I\'m using VS 15.3, which supports integrated CMake 3.8. How can I target C++17 without writing flags for each specific compilers? My current global settings don\'t work:
You can keep that set(CMAKE_CXX_STANDARD 17)
for other compilers, like Clang and GCC. But for Visual Studio, it's useless.
If CMake still doesn't support this, you can do the following:
if(MSVC)
set(CMAKE_CXX_FLAGS "${CMAKE_CXX_FLAGS} /std:c++17")
endif(MSVC)
Your approach is the correct one, but it will not work for MSVC on versions of CMake prior to 3.10.
From the CMake 3.9 documentation:
For compilers that have no notion of a standard level, such as MSVC, this has no effect.
In short, CMake haven't been updated to accommodate for the standard flags added to VC++ 2017.
You have to detect if VC++ 2017 (or later) is used and add the corresponding flags yourself for now.
In CMake 3.10 (and later) this have been fixed for newer version of VC++. See the 3.10 documentation.

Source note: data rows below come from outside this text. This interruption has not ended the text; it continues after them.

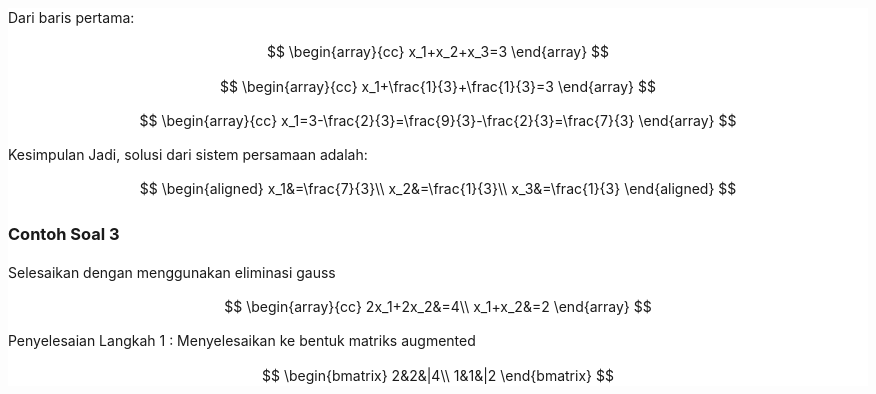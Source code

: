 Dari baris pertama:

$$
\begin{array}{cc}
x_1+x_2+x_3=3
\end{array}
$$

$$
\begin{array}{cc}
x_1+\frac{1}{3}+\frac{1}{3}=3
\end{array}
$$

$$
\begin{array}{cc}
x_1=3-\frac{2}{3}=\frac{9}{3}-\frac{2}{3}=\frac{7}{3}
\end{array}
$$

Kesimpulan
Jadi, solusi dari sistem persamaan adalah:

$$
\begin{aligned}
x_1&=\frac{7}{3}\\
x_2&=\frac{1}{3}\\
x_3&=\frac{1}{3}
\end{aligned}
$$

<iframe scrolling="no" title="Lab11 System of Equations - Multivariable" src="https://www.geogebra.org/material/iframe/id/dmIAq6KX/width/1164/height/816/border/888888/sfsb/true/smb/false/stb/false/stbh/false/ai/false/asb/false/sri/true/rc/true/ld/false/sdz/true/ctl/false" width="1164px" height="816px" style="border:0px;"> </iframe>

### Contoh Soal 3 
Selesaikan dengan menggunakan eliminasi gauss

$$
\begin{array}{cc}
2x_1+2x_2&=4\\
x_1+x_2&=2
\end{array}
$$

Penyelesaian 
Langkah 1 : Menyelesaikan ke bentuk matriks augmented 

$$
\begin{bmatrix} 
2&2&|4\\ 
1&1&|2 
\end{bmatrix}
$$
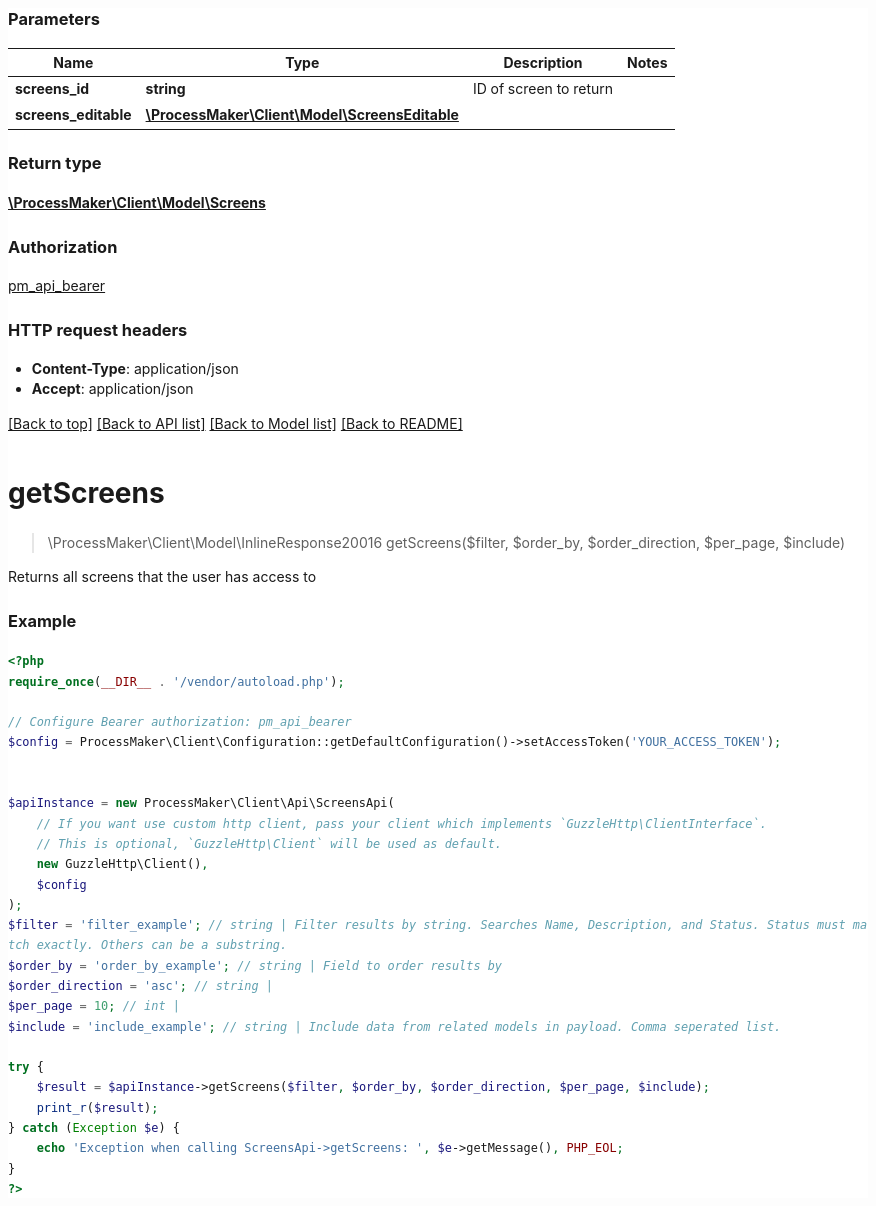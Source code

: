 ### Parameters

Name | Type | Description  | Notes
------------- | ------------- | ------------- | -------------
 **screens_id** | **string**| ID of screen to return |
 **screens_editable** | [**\ProcessMaker\Client\Model\ScreensEditable**](../Model/ScreensEditable.md)|  |

### Return type

[**\ProcessMaker\Client\Model\Screens**](../Model/Screens.md)

### Authorization

[pm_api_bearer](../../README.md#pm_api_bearer)

### HTTP request headers

 - **Content-Type**: application/json
 - **Accept**: application/json

[[Back to top]](#) [[Back to API list]](../../README.md#documentation-for-api-endpoints) [[Back to Model list]](../../README.md#documentation-for-models) [[Back to README]](../../README.md)

# **getScreens**
> \ProcessMaker\Client\Model\InlineResponse20016 getScreens($filter, $order_by, $order_direction, $per_page, $include)

Returns all screens that the user has access to

### Example
```php
<?php
require_once(__DIR__ . '/vendor/autoload.php');

// Configure Bearer authorization: pm_api_bearer
$config = ProcessMaker\Client\Configuration::getDefaultConfiguration()->setAccessToken('YOUR_ACCESS_TOKEN');


$apiInstance = new ProcessMaker\Client\Api\ScreensApi(
    // If you want use custom http client, pass your client which implements `GuzzleHttp\ClientInterface`.
    // This is optional, `GuzzleHttp\Client` will be used as default.
    new GuzzleHttp\Client(),
    $config
);
$filter = 'filter_example'; // string | Filter results by string. Searches Name, Description, and Status. Status must match exactly. Others can be a substring.
$order_by = 'order_by_example'; // string | Field to order results by
$order_direction = 'asc'; // string | 
$per_page = 10; // int | 
$include = 'include_example'; // string | Include data from related models in payload. Comma seperated list.

try {
    $result = $apiInstance->getScreens($filter, $order_by, $order_direction, $per_page, $include);
    print_r($result);
} catch (Exception $e) {
    echo 'Exception when calling ScreensApi->getScreens: ', $e->getMessage(), PHP_EOL;
}
?>
```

In modern CMake, I've found it best to assign CXX standards at the target level instead of global variable level and use the built in properties (seen here: https://cmake.org/cmake/help/latest/manual/cmake-properties.7.html) to keep it compiler agnostic.
For Example:
set_target_properties(FooTarget PROPERTIES
CXX_STANDARD 17
CXX_EXTENSIONS OFF
etc..
)
when using vs2019
set(CMAKE_CXX_STANDARD 17)
You can also use target_compile_options
to set /std:c++latest
flag for Visual Studio 2019
if (MSVC_VERSION GREATER_EQUAL "1900")
include(CheckCXXCompilerFlag)
CHECK_CXX_COMPILER_FLAG("/std:c++latest" _cpp_latest_flag_supported)
if (_cpp_latest_flag_supported)
target_compile_options(${TARGET_NAME} PRIVATE "/std:c++latest")
endif()
endif()
Replace ${TARGET_NAME}
with the actual target name.
Modern CMake propose an interface for this purpose target_compile_features
.
Documentation is here: Requiring Language Standards
Use it like this:
target_compile_features(${TARGET_NAME} PRIVATE cxx_std_17)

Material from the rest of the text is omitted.